* What you need to do *
The required output is the lines below from the line containing "power, frontier-model enclosure, and" to the line containing "contributes to the", inclusive, retyped exactly. No other lines belong in it.

Collected data

◇ ◇ ◇ ◇ ◇ ◇ ◇

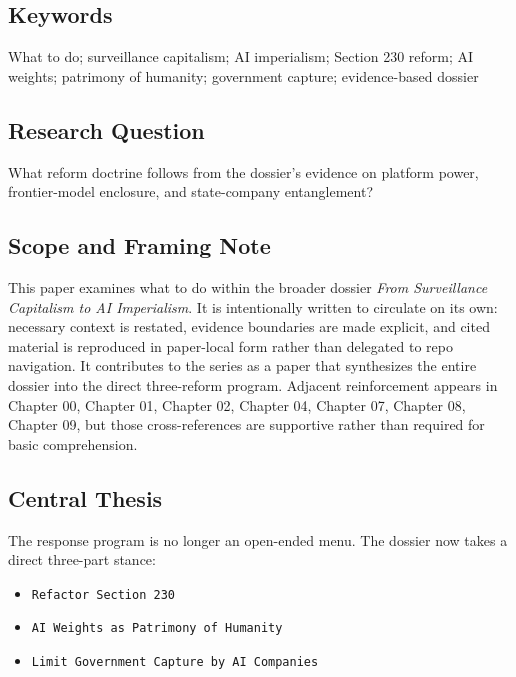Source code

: \documentclass[
  american,
  11pt,
  letterpaper,
]{article}
\providecommand{\tightlist}{%
  \setlength{\itemsep}{0pt}\setlength{\parskip}{0pt}}
\begin{document}
\subsection{Keywords}\label{keywords-10}

What to do; surveillance capitalism; AI imperialism; Section 230 reform;
AI weights; patrimony of humanity; government capture; evidence-based
dossier

\subsection{Research Question}\label{research-question-10}

What reform doctrine follows from the dossier's evidence on platform
power, frontier-model enclosure, and state-company entanglement?

\subsection{Scope and Framing Note}\label{scope-and-framing-note-10}

This paper examines what to do within the broader dossier \emph{From
Surveillance Capitalism to AI Imperialism}. It is intentionally written
to circulate on its own: necessary context is restated, evidence
boundaries are made explicit, and cited material is reproduced in
paper-local form rather than delegated to repo navigation. It
contributes to the series as a paper that synthesizes the entire dossier
into the direct three-reform program. Adjacent reinforcement appears in
Chapter 00, Chapter 01, Chapter 02, Chapter 04, Chapter 07, Chapter 08,
Chapter 09, but those cross-references are supportive rather than
required for basic comprehension.

\subsection{Central Thesis}\label{central-thesis-10}

The response program is no longer an open-ended menu. The dossier now
takes a direct three-part stance:

\begin{itemize}
\tightlist
\item
  \texttt{Refactor\ Section\ 230}
\item
  \texttt{AI\ Weights\ as\ Patrimony\ of\ Humanity}
\item
  \texttt{Limit\ Government\ Capture\ by\ AI\ Companies}
\end{itemize}
\end{document}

◇ ◇ ◇ ◇ ◇ ◇ ◇

* Written solution *
power, frontier-model enclosure, and state-company entanglement?

\subsection{Scope and Framing Note}\label{scope-and-framing-note-10}

This paper examines what to do within the broader dossier \emph{From
Surveillance Capitalism to AI Imperialism}. It is intentionally written
to circulate on its own: necessary context is restated, evidence
boundaries are made explicit, and cited material is reproduced in
paper-local form rather than delegated to repo navigation. It
contributes to the series as a paper that synthesizes the entire dossier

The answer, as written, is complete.